KELLY: Oh, I don't think it's less than sincere at all. I think it's just they're being very careful about what they're apologizing for.


KELLY: It's actually a pretty clever work around on the tech side as a way of stopping these phones from shutting down automatically because their batteries are old. You know, I think it's kind of clever, but it's obviously angered a lot of people, hence the many lawsuits which I'm sure Apple is not pleased with.

I mean, it will be seen as taking over this loss of trust. This letter shows they're definitely a little panicked about that.

ALLEN: And how will people -- people that have been kind of curious about their iPhone and what it's been doing, George's wife is one of them, what's wrong with my iPhone, how will you know if this is how you're being affected, if this is the situation?
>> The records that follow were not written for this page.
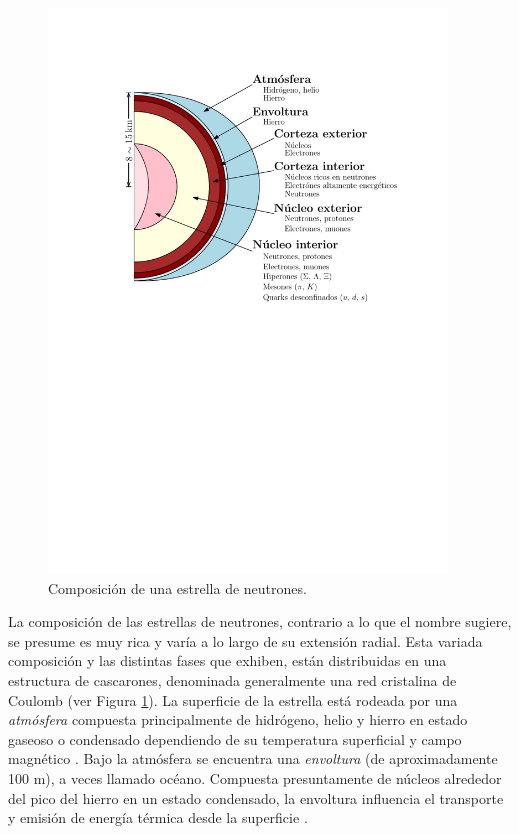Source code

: \begin{figure}[H]
    \centering
    \includegraphics[width=300pt]{figures/neutronstar.pdf}
    \caption[Composición de una estrella de neutrones]{Composición de una estrella de neutrones.\protect\footnotemark}
    \label{NSC}
\end{figure}



\noindent La composición de las estrellas de neutrones, contrario a lo que el nombre sugiere, se presume es muy rica y varía a lo largo de su extensión radial. Esta variada composición y las distintas fases que exhiben, están distribuidas en una estructura de cascarones, denominada generalmente una red cristalina de Coulomb (ver Figura \ref{NSC}).
La superficie de la estrella está rodeada por una \emph{atmósfera} compuesta principalmente de hidrógeno, helio y hierro en estado gaseoso o condensado dependiendo de su temperatura superficial y campo magnético \cite{Zavlin2002}. %
Bajo la atmósfera se encuentra una \emph{envoltura} (de aproximadamente 100 \si{\metre}), a veces llamado océano. Compuesta presuntamente de núcleos alrededor del pico del hierro en un estado condensado, la envoltura influencia el transporte y emisión de energía térmica desde la superficie \cite{Piekarewicz2013,Potekhin2010,Lattimer2004}.

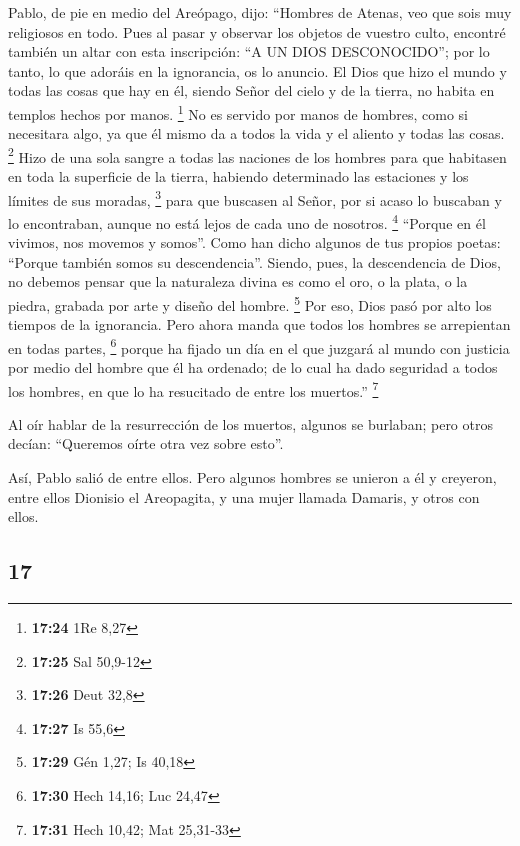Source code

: \begin{paracol}{2}
 Pablo, de pie en medio del Areópago, dijo: ``Hombres de
Atenas, veo que sois muy religiosos en todo.  Pues al
pasar y observar los objetos de vuestro culto, encontré también un altar
con esta inscripción: ``A UN DIOS DESCONOCIDO''; por lo tanto, lo que
adoráis en la ignorancia, os lo anuncio.  El Dios que
hizo el mundo y todas las cosas que hay en él, siendo Señor del cielo y
de la tierra, no habita en templos hechos por manos. \footnote{\textbf{17:24}
  1Re 8,27}  No es servido por manos de hombres, como si
necesitara algo, ya que él mismo da a todos la vida y el aliento y todas
las cosas. \footnote{\textbf{17:25} Sal 50,9-12}  Hizo de
una sola sangre a todas las naciones de los hombres para que habitasen
en toda la superficie de la tierra, habiendo determinado las estaciones
y los límites de sus moradas, \footnote{\textbf{17:26} Deut 32,8}
 para que buscasen al Señor, por si acaso lo buscaban y
lo encontraban, aunque no está lejos de cada uno de nosotros.
\footnote{\textbf{17:27} Is 55,6}  ``Porque en él
vivimos, nos movemos y somos''. Como han dicho algunos de tus propios
poetas: ``Porque también somos su descendencia''. 
Siendo, pues, la descendencia de Dios, no debemos pensar que la
naturaleza divina es como el oro, o la plata, o la piedra, grabada por
arte y diseño del hombre. \footnote{\textbf{17:29} Gén 1,27; Is 40,18}
 Por eso, Dios pasó por alto los tiempos de la
ignorancia. Pero ahora manda que todos los hombres se arrepientan en
todas partes, \footnote{\textbf{17:30} Hech 14,16; Luc 24,47}
 porque ha fijado un día en el que juzgará al mundo con
justicia por medio del hombre que él ha ordenado; de lo cual ha dado
seguridad a todos los hombres, en que lo ha resucitado de entre los
muertos.'' \footnote{\textbf{17:31} Hech 10,42; Mat 25,31-33}

 Al oír hablar de la resurrección de los muertos, algunos
se burlaban; pero otros decían: ``Queremos oírte otra vez sobre esto''.

 Así, Pablo salió de entre ellos.  Pero
algunos hombres se unieron a él y creyeron, entre ellos Dionisio el
Areopagita, y una mujer llamada Damaris, y otros con ellos.

\switchcolumn
\begin{otherlanguage}{english}

\hypertarget{section-33}{%
\section{17}\label{section-33}}


\end{otherlanguage}
\end{paracol}
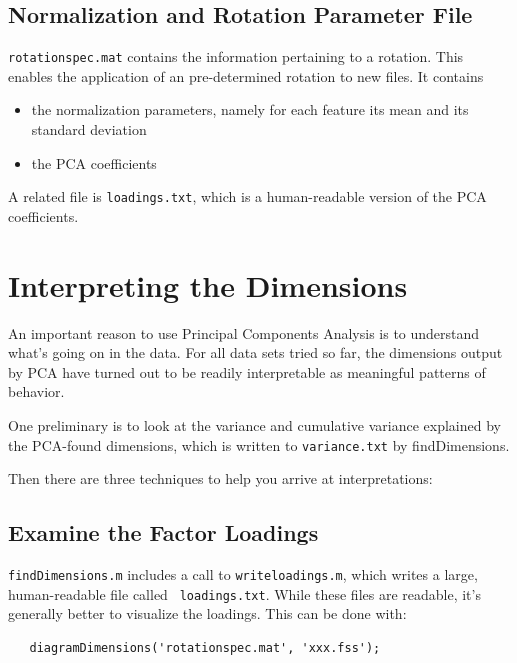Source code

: \documentclass[11pt]{article}
\begin{document}
\subsection{Normalization and Rotation Parameter File}

{\tt rotationspec.mat}  contains the information pertaining to a
rotation.  This enables the application of an pre-determined rotation 
to new files.  It contains 

\begin{itemize}  \setlength{\itemsep}{0pt}\setlength{\parskip}{0pt}
\item the normalization parameters, namely for each feature its mean
  and its standard deviation

\item the PCA coefficients
\end{itemize}

A related file is {\tt loadings.txt}, which is a human-readable
version of the PCA coefficients.


\section{Interpreting the Dimensions}  \label{sec:interpreting}

An important reason to use Principal Components Analysis is to
understand what's going on in the data.  For all data sets tried so
far, the dimensions output by PCA have turned out to be readily
interpretable as meaningful patterns of behavior.  

One preliminary is
to look at the variance and cumulative variance explained by the
PCA-found dimensions, which is written to {\tt variance.txt} by
findDimensions. 

Then there are three techniques to help you arrive at
interpretations:


\subsection{Examine the Factor Loadings}

{\tt findDimensions.m} includes a call to {\tt writeloadings.m}, which
writes a large, human-readable file called {\tt
  loadings.txt}.  While these files are readable, it's generally better
to visualize the loadings.  This can be done with:

\begin{verbatim}
   diagramDimensions('rotationspec.mat', 'xxx.fss');
\end{verbatim}
\end{document}
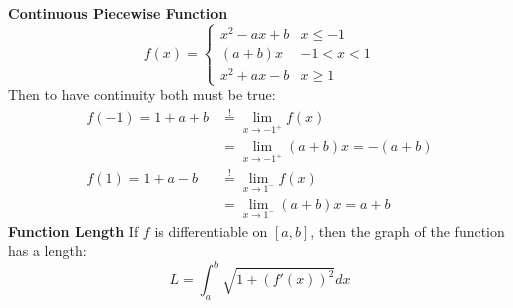 \documentclass[8pt,a4paper]{extarticle}     %
\theoremstyle{definition}
\theoremstyle{definition}
\theoremstyle{definition}
\begin{document}
\begin{multicols}{4}
\textbf{Continuous Piecewise Function} 
\[ f(x)=
	\begin{cases} 
		x^2-ax+b & x\leq -1 \\
		(a+b)x & -1<x<1 \\
		x^2+ax-b & x \geq 1 
	\end{cases}
\]
Then to have continuity both must be true: \\
\[
\begin{split}
	f(-1) = 1+a+b &\stackrel{!}{=} \lim_{x\to-1^+}f(x) \\
	&= \lim_{x\to-1^+}(a+b)x = -(a+b) \\ 
	f(1) = 1+a-b &\stackrel{!}{=} \lim_{x\to 1^-}f(x) \\
	&= \lim_{x\to 1^-}(a+b)x = a+b
\end{split}
\]  
\textbf{Function Length}
If $f$ is differentiable on $[a,b]$, then the graph of the function has a length: 
$$L = \int_a^{b} \sqrt{1+(f'(x))^2}dx$$


\vfill\eject
\columnbreak



\end{multicols}
\end{document}
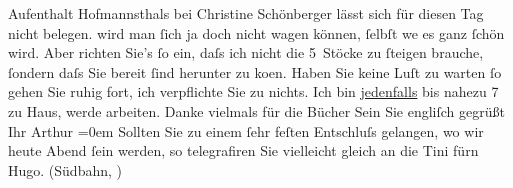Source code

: \begin{ledgroupsized}[t]{13cm}
{{{                  Aufenthalt Hofmannsthals bei Christine Schönberger lässt sich für diesen Tag nicht
                  belegen.}}}\label{K_L00549_1h} wird man ſich ja doch nicht {\pb}wagen
               können, ſelbſt we{\geminationn} es ganz ſchön wird. Aber richten
               Sie’s ſo ein, daſs ich nicht die 5 Stöcke zu ſteigen brauche, ſondern daſs Sie bereit
               ſind herunter zu ko{\geminationm}en. Haben Sie keine Luſt zu warten
               ſo gehen Sie ruhig fort, ich verpflichte Sie zu {\pb}nichts. Ich bin \uline{jedenfalls} bis nahezu 7 zu Haus,
               werde arbeiten.\pend
           \pstart
           Danke vielmals für die Bücher\pend
           \pstart
           Sein Sie engliſch gegrüßt{\\[\baselineskip]}Ihr \spacefill\mbox{Arthur}\pend
           \leftskip=0em{}\pstart
           Sollten Sie zu einem ſehr feſten Entschluſs gelangen, wo {\pb}wir heute Abend ſein werden, so telegrafiren Sie
               vielleicht gleich an die Tini fürn Hugo. (Südbahn,
                  \label{K_L00549_2v}\label{K_L00549_2h})\pend
           \endnumbering{}\end{ledgroupsized}  \newcommand{\dateiname}{L00549}\newcommand{\titel}{Arthur Schnitzler an Richard Beer-Hofmann, [4. 6. 1896?]}\newcommand{\editorInnen}{Martin Anton Müller und Gerd-Hermann Susen}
KELLY: Well, it's only certain iPhones. They're looking at iPhone 6 and later. If you have an iPhone 7 and later, you shouldn't really be experiencing too much of this problem, at least not yet. It could come up in the future.

You can definitely go to an Apple store and ask them to check, you know, the life of your battery, how many charges it has on it, what percentage it's at. They can tell you if it's time to pay that $29.00 for a new battery.

ALLEN: Beats the 70 something dollar charge. Do you think this will do anything to customer loyalty or tarnish Apple's integrity?

KELLY: We have like a little Apple scandal maybe once a year. We usually put gate after it. I don't know if this is battery gate. It doesn't really seem to have a lasting impact. I mean, in the end, iPhones are often a superior product to competitors. You know, doing clever things like this might be one of the reasons why, but they definitely need to work on communication about these kinds of issues.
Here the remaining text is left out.